Setting canonical-form changes the value of entities, cdata-sections, discard-default-content, invalid-pretty-print, and xml-declarationto false and changes namespaces, namespace-declarations, and element-content-whitespace to true. Unsetting canonical-form causes these options to revert to the defalt settings. Changing the values of any of these options has the side effect of unsetting canonical-form (but does not cause the other options to be reset). Setting validate unsets validate-if-schema and vica versa.

DOM Miscellanea

Other issues

It was decided to implement W3C DOM interfaces primarily because they are specified in a language-agnostic fashion, and thus made Fortran implementation possible. A number of criticisms have been levelled at the W3C DOM, but many apply only from the perspective of Java developers. However, more importantly, the W3C DOM suffers from a lack of sufficient error checking so it is very easy to create a DOM tree, or manipulate an existing DOM tree into a state, that cannot be serialized into a legal XML document.

(Although the Level 3 DOM specifications finally addressed this issue, they did so in a fashion that was neither very useful, nor easily translatable into a Fortran API.)

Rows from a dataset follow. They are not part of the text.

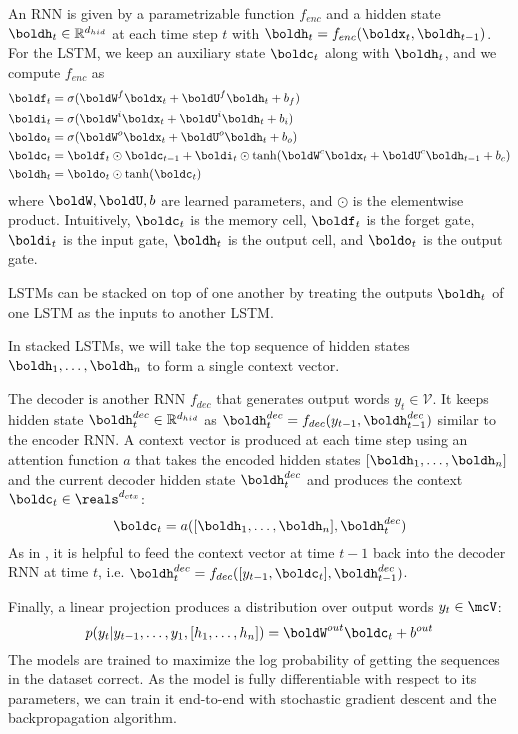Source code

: \documentclass[11pt]{report}
\begin{document}
An RNN is given by a parametrizable function $f_{enc}$ and a hidden state $\boldh_t \in \mathbb{R}^{ d_{hid}}$ at each time step $t$ with $\boldh_t = f_{enc}(\boldx_t, \boldh_{t-1})$. For the LSTM, we keep an auxiliary state $\boldc_t$ along with $\boldh_t$, and we compute $f_{enc}$ as
\begin{align}
\boldf_t &= \sigma(\boldW^f \boldx_t + \boldU^f \boldh_t + b_f) \\
\boldi_t &= \sigma(\boldW^i \boldx_t + \boldU^i \boldh_t + b_i) \\
\boldo_t &= \sigma(\boldW^o \boldx_t + \boldU^o \boldh_t + b_o) \\
\boldc_t &= \boldf_t \odot \boldc_{t-1}  + \boldi_t \odot \tanh(\boldW^c \boldx_t + \boldU^c \boldh_{t-1} + b_c) \\
\boldh_t &= \boldo_t \odot \tanh(\boldc_t)
\end{align}
where $\boldW, \boldU, b$ are learned parameters, and $\odot$ is the elementwise product. 
Intuitively, $\boldc_t$ is the memory cell, $\boldf_t$ is the forget gate, $\boldi_t$ is the input gate, $\boldh_t$ is the output cell, and $\boldo_t$ is the output gate.

LSTMs can be stacked on top of one another by treating the outputs $\boldh_t$ of one LSTM as the inputs to another LSTM.

In stacked LSTMs, we will take the top sequence of hidden states $\boldh_1, \ldots, \boldh_n$ to form a single context vector.


The decoder is another RNN $f_{dec}$ that generates output words $y_t \in \mathcal{V}$. It keeps hidden state $\boldh_t^{dec} \in \mathbb{R}^{d_{hid}}$ as $\boldh_t^{dec} = f_{dec}(y_{t-1}, \boldh_{t-1}^{dec})$ similar to the encoder RNN.
A context vector is produced at each time step using an attention function $a$ that takes the encoded hidden states $[\boldh_1, \ldots, \boldh_n]$ and the current decoder hidden state $\boldh_t^{dec}$ and produces the context $\boldc_t \in \reals^{d_{ctx}}$:
\begin{equation}
\boldc_t = a([\boldh_1, \ldots, \boldh_n], \boldh_t^{dec})
\end{equation}
As in \citet{luong2015effective}, it is helpful to feed the context vector at time $t-1$ back into the decoder RNN at time $t$, i.e. $\boldh_t^{dec} = f_{dec}([y_{t-1}, \boldc_t], \boldh_{t-1}^{dec})$.

Finally, a linear projection produces a distribution over output words $y_t \in \mcV$:
\begin{equation}
p(y_t | y_{t-1}, \ldots, y_1, [h_1, \ldots, h_n]) = \boldW^{out}\boldc_t + b^{out}
\end{equation}
The models are trained to maximize the log probability of getting the sequences in the dataset correct. As the model is fully differentiable with respect to its parameters, we can train it end-to-end with stochastic gradient descent and the backpropagation algorithm.
\end{document}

Therefore, FoX will by default produce errors about many attempts to manipulate the DOM in such a way as would result in invalid XML. These errors can be switched off if standards-compliant behaviour is wanted. Although extensive, these checks are not complete. In particular, the way the W3C DOM mandates namespace handling makes it trivial to produce namespace non-well-formed document trees, and very difficult for the processor to automatically detect the non-well-formedness. Thus a fully well-formed tree is only guaranteed after a suitable normalizeDocument call.